§ **What you will do**: In the records below, find the line that contains "Name | Type |" and the line that contains "I've been wanting". Set down exactly those lines and every line between them, and nothing more.

§ **Record excerpts**:
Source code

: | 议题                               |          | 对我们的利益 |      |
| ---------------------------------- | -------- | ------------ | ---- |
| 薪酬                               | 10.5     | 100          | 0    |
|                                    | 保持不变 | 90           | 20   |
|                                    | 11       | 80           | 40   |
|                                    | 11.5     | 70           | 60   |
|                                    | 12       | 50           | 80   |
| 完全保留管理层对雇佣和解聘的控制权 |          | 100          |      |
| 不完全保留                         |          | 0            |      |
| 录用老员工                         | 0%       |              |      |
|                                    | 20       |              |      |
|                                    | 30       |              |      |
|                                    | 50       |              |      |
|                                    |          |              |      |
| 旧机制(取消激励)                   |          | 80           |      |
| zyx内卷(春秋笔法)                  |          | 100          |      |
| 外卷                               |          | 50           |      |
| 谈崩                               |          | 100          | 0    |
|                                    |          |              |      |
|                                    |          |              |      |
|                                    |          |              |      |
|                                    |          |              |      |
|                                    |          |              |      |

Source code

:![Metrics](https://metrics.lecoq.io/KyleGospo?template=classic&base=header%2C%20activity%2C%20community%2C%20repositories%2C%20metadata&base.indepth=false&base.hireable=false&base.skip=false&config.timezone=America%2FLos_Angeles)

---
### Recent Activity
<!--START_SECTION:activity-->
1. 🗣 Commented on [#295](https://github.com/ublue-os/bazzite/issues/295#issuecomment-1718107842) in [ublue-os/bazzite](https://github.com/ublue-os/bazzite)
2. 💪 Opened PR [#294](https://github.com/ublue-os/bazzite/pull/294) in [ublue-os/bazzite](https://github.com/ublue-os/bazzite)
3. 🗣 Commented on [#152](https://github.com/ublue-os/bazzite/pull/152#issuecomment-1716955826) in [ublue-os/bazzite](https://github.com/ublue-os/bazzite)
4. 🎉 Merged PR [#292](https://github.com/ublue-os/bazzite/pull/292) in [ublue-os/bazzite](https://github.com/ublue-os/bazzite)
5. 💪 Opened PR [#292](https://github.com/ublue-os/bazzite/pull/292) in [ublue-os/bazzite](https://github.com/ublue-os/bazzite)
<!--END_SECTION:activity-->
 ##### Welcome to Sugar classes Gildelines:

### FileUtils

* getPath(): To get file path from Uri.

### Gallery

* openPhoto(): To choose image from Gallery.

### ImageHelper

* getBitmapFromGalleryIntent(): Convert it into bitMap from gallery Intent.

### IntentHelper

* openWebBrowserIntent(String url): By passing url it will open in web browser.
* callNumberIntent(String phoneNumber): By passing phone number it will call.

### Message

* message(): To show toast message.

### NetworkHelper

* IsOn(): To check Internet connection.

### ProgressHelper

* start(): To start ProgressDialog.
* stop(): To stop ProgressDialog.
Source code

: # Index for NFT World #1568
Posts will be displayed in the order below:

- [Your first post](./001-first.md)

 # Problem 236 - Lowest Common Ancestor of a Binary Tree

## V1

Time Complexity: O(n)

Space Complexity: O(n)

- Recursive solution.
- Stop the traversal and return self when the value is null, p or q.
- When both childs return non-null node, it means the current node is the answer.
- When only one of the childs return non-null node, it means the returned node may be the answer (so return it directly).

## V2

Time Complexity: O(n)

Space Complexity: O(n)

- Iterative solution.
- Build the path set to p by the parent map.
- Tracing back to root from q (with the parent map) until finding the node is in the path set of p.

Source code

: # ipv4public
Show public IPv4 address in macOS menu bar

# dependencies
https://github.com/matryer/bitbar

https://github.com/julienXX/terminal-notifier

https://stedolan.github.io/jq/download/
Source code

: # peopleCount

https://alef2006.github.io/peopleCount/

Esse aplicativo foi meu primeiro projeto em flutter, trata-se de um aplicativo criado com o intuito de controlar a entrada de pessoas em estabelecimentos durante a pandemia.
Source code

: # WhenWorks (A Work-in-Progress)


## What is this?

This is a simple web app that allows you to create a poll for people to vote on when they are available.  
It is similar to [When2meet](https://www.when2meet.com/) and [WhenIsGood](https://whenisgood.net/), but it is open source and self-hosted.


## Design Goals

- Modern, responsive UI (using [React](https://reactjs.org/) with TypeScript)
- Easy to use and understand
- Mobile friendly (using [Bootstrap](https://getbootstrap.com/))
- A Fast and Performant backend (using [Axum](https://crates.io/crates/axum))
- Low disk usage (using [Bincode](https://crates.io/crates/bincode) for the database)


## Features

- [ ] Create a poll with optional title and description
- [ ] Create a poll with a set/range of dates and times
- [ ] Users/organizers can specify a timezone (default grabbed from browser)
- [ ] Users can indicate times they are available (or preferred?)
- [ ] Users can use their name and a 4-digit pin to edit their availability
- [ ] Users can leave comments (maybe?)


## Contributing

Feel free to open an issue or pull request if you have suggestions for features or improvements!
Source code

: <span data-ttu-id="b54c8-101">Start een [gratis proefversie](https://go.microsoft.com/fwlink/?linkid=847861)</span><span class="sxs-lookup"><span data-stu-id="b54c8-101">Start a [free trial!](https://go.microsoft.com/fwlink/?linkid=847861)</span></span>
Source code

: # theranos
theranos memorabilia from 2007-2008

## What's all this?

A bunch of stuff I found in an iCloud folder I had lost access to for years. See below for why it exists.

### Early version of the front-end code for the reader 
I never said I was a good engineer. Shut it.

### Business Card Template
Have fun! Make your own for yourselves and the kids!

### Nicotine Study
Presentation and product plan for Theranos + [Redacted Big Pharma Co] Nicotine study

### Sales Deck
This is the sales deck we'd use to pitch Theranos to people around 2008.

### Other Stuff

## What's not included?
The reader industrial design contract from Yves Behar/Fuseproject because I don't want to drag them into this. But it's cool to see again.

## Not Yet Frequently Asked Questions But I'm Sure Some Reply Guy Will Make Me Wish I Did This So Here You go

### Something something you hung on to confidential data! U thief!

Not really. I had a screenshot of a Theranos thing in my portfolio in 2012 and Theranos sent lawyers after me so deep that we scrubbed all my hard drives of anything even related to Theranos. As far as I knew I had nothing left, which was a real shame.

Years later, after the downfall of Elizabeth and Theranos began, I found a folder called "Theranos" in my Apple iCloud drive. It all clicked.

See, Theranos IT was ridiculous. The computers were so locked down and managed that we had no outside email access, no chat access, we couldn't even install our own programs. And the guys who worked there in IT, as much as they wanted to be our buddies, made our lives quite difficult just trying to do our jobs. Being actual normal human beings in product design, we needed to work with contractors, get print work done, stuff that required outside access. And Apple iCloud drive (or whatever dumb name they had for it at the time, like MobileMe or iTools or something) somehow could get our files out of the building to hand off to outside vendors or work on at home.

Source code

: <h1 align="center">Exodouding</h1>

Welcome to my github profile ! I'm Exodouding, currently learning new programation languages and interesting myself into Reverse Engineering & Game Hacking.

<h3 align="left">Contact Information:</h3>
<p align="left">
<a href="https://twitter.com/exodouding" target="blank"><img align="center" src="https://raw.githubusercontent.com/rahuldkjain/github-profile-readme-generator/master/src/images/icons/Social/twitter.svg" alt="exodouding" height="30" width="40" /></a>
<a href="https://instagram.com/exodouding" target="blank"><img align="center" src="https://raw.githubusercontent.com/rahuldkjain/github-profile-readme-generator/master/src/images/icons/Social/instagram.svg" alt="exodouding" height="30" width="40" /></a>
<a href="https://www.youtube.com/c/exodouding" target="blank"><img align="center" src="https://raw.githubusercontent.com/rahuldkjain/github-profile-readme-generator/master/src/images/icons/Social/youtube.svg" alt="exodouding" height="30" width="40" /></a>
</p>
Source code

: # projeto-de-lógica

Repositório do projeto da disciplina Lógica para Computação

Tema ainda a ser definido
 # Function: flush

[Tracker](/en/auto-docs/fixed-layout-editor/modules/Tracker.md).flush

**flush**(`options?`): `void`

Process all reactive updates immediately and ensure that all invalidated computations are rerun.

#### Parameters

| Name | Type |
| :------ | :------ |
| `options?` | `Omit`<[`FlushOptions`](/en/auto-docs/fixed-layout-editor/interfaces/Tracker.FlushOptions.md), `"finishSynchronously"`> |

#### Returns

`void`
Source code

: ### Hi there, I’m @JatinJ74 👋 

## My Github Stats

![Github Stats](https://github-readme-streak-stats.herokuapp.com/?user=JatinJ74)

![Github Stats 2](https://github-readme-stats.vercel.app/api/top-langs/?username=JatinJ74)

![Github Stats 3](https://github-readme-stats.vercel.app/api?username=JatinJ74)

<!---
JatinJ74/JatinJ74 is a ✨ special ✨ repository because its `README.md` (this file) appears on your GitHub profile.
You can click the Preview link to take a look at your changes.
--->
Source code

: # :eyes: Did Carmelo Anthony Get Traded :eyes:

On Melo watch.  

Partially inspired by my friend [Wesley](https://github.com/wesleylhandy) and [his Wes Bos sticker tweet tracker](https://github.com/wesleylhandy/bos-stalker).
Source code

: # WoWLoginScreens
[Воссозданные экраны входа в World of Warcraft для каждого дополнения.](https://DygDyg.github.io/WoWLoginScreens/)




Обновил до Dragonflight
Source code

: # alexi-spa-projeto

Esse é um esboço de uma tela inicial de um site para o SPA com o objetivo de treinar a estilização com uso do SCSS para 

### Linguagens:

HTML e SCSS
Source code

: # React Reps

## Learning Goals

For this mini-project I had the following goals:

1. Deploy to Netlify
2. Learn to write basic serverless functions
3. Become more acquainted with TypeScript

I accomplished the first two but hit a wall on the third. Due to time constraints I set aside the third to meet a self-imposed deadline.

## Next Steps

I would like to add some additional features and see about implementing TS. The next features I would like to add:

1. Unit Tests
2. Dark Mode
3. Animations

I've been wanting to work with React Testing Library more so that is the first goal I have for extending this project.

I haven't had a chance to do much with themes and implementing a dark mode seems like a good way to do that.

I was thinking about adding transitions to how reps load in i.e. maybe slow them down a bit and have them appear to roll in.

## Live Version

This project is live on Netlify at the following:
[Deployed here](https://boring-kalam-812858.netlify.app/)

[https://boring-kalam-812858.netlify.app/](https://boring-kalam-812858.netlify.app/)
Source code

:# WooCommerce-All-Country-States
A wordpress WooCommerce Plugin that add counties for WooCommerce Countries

§ **Problem solution**:
| Name | Type |
| :------ | :------ |
| `options?` | `Omit`<[`FlushOptions`](/en/auto-docs/fixed-layout-editor/interfaces/Tracker.FlushOptions.md), `"finishSynchronously"`> |

#### Returns

`void`
Source code

: ### Hi there, I’m @JatinJ74 👋 

## My Github Stats

![Github Stats](https://github-readme-streak-stats.herokuapp.com/?user=JatinJ74)

![Github Stats 2](https://github-readme-stats.vercel.app/api/top-langs/?username=JatinJ74)

![Github Stats 3](https://github-readme-stats.vercel.app/api?username=JatinJ74)

<!---
JatinJ74/JatinJ74 is a ✨ special ✨ repository because its `README.md` (this file) appears on your GitHub profile.
You can click the Preview link to take a look at your changes.
--->
Source code

: # :eyes: Did Carmelo Anthony Get Traded :eyes:

On Melo watch.  

Partially inspired by my friend [Wesley](https://github.com/wesleylhandy) and [his Wes Bos sticker tweet tracker](https://github.com/wesleylhandy/bos-stalker).
Source code

: # WoWLoginScreens
[Воссозданные экраны входа в World of Warcraft для каждого дополнения.](https://DygDyg.github.io/WoWLoginScreens/)




Обновил до Dragonflight
Source code

: # alexi-spa-projeto

Esse é um esboço de uma tela inicial de um site para o SPA com o objetivo de treinar a estilização com uso do SCSS para 

### Linguagens:

HTML e SCSS
Source code

: # React Reps

## Learning Goals

For this mini-project I had the following goals:

1. Deploy to Netlify
2. Learn to write basic serverless functions
3. Become more acquainted with TypeScript

I accomplished the first two but hit a wall on the third. Due to time constraints I set aside the third to meet a self-imposed deadline.

## Next Steps

I would like to add some additional features and see about implementing TS. The next features I would like to add:

1. Unit Tests
2. Dark Mode
3. Animations

I've been wanting to work with React Testing Library more so that is the first goal I have for extending this project.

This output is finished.